Thread: Allegro | Dead
View Single Post
  #7  
Old Posted Aug 23, 2006, 5:01 AM
Drmyeyes Drmyeyes is offline
Registered User
 
Join Date: Jul 2006
Posts: 384
I read the posted Peter Korn story and also the accompanying story in the tribune: "Cost of prime site with MAX access: $1". The initial reading of that headline is a shock. In reading the story, Tri-met's, logic in setting that price has some basis in reality, but it's convoluted. It would have been better to say up front that the property was being sold for $4mil, discounted, etc., etc.

Discounting this property seems to be a highly questionable decision despite its problems and flaws. Tri-met's excuse for making such a deal is to gamble on increasing light rail ridership from the building. Really, are they so naieve about the increase in value of land close to downtown that's going to occur as the population continues to expand?

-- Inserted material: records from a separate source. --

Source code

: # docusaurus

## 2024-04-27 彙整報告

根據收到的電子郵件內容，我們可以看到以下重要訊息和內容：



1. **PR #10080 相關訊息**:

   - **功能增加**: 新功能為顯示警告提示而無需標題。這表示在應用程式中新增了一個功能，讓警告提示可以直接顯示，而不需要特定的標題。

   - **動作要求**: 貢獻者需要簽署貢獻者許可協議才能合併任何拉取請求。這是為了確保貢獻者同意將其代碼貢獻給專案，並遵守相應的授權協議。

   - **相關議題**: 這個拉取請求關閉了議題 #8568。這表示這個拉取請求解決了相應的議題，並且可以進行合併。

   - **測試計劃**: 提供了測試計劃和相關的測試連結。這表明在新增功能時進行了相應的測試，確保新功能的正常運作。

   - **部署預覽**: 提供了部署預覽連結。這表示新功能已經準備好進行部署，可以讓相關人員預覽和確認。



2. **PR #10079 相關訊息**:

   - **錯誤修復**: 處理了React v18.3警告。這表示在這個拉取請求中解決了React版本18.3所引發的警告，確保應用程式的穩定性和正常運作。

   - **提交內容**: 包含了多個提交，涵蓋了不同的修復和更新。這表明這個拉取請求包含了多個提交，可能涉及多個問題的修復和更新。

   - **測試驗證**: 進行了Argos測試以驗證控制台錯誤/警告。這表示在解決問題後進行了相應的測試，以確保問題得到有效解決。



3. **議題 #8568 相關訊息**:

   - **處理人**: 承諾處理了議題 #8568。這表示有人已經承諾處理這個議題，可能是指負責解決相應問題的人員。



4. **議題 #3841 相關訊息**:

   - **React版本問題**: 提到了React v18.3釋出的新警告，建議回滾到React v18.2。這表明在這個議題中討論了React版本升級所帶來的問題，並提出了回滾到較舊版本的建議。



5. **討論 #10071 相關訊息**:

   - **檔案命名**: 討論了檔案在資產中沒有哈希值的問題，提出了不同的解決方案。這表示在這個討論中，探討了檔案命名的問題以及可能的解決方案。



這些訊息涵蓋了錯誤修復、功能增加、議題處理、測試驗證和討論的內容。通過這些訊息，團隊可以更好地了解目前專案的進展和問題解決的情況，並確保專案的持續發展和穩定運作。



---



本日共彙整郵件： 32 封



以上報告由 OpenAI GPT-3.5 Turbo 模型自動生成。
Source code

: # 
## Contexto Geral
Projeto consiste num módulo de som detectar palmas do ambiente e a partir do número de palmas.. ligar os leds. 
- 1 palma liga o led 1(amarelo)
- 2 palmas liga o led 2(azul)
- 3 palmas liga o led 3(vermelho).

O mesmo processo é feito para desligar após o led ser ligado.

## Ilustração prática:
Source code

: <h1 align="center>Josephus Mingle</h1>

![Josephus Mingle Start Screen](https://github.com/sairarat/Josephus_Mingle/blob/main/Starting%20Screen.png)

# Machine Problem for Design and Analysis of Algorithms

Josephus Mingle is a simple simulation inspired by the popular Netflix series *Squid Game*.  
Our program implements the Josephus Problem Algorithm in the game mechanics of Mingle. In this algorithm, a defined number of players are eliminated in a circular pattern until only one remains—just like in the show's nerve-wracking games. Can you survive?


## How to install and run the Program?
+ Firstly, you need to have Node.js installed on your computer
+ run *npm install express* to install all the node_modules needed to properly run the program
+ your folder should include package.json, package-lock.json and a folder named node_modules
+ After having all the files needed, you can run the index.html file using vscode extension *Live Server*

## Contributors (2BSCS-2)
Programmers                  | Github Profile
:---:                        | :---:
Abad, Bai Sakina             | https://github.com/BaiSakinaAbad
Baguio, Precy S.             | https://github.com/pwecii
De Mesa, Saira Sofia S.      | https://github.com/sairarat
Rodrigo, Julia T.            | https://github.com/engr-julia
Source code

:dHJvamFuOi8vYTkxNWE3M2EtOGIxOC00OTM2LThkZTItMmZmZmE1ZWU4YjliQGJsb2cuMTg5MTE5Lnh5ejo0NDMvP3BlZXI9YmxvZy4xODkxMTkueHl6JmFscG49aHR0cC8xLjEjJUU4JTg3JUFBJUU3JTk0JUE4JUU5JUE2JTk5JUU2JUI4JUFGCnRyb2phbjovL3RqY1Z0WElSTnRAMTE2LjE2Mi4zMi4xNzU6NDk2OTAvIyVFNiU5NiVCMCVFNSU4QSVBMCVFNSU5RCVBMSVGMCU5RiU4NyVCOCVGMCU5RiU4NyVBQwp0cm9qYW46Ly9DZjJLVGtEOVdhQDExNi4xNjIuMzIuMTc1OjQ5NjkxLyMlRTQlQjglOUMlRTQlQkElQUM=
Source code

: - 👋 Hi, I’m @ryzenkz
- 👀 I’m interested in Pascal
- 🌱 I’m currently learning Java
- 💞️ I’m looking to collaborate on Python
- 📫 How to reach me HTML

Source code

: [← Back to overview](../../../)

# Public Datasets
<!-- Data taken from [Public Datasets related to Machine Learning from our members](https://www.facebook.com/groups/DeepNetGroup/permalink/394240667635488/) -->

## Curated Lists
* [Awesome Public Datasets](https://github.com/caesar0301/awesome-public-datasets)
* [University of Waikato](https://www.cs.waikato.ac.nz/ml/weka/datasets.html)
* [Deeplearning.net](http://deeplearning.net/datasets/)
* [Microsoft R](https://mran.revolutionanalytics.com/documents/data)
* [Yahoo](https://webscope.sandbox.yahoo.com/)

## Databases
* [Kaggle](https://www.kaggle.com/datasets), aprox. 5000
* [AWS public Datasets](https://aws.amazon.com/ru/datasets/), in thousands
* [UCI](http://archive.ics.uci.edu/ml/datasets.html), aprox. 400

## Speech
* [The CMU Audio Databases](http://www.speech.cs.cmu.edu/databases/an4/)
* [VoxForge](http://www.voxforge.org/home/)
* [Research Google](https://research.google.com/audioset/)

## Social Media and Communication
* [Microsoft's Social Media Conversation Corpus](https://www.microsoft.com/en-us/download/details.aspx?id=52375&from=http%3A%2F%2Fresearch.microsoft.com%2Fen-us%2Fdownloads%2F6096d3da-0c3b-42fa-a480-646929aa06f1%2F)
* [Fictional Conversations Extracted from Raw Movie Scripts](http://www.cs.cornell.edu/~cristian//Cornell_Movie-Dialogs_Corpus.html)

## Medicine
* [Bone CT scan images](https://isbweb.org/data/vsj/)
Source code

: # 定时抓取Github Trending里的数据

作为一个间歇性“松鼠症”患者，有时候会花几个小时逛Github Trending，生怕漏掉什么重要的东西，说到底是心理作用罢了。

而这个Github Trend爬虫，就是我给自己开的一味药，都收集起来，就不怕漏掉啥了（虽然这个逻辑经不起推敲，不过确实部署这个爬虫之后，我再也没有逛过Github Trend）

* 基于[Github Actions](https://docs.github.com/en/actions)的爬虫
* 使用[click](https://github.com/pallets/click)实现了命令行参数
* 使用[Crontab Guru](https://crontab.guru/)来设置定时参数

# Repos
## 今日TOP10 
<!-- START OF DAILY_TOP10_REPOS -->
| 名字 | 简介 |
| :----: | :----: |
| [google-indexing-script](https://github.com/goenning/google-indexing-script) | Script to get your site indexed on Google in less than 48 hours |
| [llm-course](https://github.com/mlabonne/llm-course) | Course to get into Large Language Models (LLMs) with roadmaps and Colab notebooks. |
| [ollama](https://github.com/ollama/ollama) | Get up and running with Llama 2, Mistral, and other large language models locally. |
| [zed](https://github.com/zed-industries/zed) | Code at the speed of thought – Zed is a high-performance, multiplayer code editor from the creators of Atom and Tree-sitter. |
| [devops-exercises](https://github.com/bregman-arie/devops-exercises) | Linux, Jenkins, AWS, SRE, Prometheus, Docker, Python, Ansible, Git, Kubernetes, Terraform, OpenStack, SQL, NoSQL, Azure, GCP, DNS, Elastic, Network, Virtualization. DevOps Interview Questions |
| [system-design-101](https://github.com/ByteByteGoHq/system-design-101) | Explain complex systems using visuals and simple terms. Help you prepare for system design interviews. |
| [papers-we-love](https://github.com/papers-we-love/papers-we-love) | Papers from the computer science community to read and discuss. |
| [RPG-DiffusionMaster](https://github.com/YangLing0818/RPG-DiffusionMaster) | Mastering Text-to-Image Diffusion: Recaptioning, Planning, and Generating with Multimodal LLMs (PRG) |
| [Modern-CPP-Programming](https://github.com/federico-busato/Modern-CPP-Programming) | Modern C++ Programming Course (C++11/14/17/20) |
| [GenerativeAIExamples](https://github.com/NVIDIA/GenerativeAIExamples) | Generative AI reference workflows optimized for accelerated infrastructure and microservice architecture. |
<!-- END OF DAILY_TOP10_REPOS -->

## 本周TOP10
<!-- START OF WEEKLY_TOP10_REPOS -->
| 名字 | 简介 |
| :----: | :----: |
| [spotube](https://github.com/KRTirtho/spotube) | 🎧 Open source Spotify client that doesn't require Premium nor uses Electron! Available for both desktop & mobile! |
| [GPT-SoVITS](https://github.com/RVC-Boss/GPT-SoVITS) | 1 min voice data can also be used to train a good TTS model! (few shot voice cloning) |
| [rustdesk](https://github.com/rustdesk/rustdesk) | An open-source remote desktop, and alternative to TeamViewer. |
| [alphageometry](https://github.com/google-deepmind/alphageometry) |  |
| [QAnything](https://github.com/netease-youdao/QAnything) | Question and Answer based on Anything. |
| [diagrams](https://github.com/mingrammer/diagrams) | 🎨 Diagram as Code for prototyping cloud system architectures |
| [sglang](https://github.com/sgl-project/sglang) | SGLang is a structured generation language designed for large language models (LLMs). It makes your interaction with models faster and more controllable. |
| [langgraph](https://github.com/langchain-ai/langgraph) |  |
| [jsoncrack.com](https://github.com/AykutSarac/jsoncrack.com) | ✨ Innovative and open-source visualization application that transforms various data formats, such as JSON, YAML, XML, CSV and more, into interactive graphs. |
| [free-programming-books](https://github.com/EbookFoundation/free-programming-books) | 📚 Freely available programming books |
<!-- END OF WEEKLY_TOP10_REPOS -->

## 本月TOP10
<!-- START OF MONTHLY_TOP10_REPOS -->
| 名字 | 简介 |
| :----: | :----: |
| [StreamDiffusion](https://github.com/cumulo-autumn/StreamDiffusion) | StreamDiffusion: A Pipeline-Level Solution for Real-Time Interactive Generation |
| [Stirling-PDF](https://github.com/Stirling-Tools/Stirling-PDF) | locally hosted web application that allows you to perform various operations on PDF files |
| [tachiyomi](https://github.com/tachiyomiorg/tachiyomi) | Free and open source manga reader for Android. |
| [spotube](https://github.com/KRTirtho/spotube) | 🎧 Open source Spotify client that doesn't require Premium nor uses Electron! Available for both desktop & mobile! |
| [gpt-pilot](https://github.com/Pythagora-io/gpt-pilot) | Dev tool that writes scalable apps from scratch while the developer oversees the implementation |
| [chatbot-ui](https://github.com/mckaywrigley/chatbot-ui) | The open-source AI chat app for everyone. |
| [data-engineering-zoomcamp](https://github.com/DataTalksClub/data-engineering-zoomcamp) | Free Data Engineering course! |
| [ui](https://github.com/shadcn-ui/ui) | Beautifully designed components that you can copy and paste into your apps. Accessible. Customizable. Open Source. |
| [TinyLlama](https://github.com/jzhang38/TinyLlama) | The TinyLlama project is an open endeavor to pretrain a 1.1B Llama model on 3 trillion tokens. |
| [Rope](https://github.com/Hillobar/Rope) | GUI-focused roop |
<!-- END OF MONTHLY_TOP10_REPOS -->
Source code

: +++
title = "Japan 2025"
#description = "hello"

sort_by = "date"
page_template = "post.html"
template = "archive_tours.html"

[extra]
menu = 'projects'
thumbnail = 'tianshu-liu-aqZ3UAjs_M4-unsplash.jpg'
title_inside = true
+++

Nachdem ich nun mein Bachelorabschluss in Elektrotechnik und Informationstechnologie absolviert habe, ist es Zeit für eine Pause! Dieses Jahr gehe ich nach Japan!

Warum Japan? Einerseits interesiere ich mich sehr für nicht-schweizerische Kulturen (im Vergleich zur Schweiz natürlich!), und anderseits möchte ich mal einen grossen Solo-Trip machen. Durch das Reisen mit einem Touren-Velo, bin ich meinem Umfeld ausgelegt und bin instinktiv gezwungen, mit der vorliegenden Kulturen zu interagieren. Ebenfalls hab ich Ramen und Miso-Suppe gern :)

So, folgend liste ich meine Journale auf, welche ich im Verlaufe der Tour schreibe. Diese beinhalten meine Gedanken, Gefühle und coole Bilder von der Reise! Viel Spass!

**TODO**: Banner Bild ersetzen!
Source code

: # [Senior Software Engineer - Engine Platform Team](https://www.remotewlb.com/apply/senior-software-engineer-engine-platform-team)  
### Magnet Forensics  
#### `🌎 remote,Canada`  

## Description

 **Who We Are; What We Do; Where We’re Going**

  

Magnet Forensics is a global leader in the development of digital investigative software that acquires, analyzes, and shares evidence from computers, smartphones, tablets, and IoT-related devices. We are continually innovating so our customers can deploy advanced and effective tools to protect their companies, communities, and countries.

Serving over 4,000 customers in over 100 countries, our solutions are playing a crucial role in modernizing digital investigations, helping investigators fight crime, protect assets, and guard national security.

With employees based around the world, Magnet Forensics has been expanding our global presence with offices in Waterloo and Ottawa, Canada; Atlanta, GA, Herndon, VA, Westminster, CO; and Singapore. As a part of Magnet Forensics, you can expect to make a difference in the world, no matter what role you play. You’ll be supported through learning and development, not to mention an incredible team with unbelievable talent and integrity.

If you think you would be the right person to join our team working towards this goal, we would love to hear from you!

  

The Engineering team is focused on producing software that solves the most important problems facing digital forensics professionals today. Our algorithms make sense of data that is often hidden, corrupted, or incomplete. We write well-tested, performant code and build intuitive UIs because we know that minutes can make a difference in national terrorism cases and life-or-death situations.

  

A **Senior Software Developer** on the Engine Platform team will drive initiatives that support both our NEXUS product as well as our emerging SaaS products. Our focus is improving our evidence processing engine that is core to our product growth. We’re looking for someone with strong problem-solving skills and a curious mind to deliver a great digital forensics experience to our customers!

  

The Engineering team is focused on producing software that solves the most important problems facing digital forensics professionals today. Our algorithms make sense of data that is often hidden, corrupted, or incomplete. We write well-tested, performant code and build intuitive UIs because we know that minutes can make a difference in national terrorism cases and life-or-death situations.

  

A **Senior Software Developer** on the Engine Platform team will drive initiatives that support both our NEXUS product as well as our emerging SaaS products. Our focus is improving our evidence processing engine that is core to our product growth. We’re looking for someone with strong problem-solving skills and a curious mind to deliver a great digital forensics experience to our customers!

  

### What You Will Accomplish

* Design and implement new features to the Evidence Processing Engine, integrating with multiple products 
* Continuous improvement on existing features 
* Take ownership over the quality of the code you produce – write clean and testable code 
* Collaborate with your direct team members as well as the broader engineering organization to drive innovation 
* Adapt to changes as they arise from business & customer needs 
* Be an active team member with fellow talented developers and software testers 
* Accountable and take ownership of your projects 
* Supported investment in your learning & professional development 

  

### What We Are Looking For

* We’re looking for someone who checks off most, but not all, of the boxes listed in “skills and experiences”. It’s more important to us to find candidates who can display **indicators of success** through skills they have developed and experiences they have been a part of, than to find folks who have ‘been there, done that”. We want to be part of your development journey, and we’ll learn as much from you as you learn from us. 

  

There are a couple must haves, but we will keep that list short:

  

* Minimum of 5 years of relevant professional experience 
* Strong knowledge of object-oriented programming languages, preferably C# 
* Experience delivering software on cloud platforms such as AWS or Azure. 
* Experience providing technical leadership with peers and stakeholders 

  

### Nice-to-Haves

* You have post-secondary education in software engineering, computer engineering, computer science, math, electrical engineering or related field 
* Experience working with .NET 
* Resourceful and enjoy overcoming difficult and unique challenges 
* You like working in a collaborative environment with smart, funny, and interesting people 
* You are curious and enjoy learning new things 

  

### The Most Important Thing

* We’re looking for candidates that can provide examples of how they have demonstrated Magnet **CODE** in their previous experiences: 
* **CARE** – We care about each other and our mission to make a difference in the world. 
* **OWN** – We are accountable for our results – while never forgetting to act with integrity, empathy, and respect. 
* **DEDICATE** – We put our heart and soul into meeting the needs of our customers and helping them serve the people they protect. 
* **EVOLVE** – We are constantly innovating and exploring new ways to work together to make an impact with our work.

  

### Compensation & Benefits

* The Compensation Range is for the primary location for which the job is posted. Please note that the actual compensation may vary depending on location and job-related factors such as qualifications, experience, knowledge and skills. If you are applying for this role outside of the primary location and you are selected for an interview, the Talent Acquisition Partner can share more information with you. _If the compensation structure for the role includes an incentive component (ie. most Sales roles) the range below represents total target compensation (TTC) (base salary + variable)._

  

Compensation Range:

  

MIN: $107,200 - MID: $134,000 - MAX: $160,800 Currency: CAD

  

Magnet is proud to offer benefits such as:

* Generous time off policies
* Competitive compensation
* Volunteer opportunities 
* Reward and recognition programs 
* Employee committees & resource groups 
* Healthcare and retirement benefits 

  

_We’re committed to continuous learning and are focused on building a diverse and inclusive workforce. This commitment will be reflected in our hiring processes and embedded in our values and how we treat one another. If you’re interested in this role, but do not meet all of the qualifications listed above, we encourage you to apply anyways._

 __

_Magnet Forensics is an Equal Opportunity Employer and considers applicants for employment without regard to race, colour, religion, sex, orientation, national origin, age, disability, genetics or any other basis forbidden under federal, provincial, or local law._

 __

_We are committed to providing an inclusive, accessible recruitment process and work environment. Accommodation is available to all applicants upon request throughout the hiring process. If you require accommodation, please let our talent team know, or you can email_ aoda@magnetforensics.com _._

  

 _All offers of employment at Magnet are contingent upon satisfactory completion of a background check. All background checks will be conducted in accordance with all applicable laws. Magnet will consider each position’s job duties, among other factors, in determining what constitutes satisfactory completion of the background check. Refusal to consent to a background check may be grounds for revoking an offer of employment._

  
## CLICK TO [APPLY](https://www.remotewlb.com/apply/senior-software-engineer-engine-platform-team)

The biggest question is whether this building is what this area needs, and unfortunately, that decision so far has been largely driven by a developer instead of the neighborhood. The neighborhood, represented by the Goose Hollodevelopment should occurw Foothills league, now has to hustle and to catch-up to have some effect on the decision rather than vice versa.

If the value of property in this area were realistically perceived; not just for the current economic cycle but for years down the road, developers might be obliged to approach the neighborhood with their plans in a different manner; with consideration for quality of life for residents, and the character of the neighborhood.

As someone else more or less said, the use of the FAR formula has gotten out of hand. This out of hand use is end-zoning the responsible process that the formula was designed for: to decide how development should best occur for a healthy city of the future.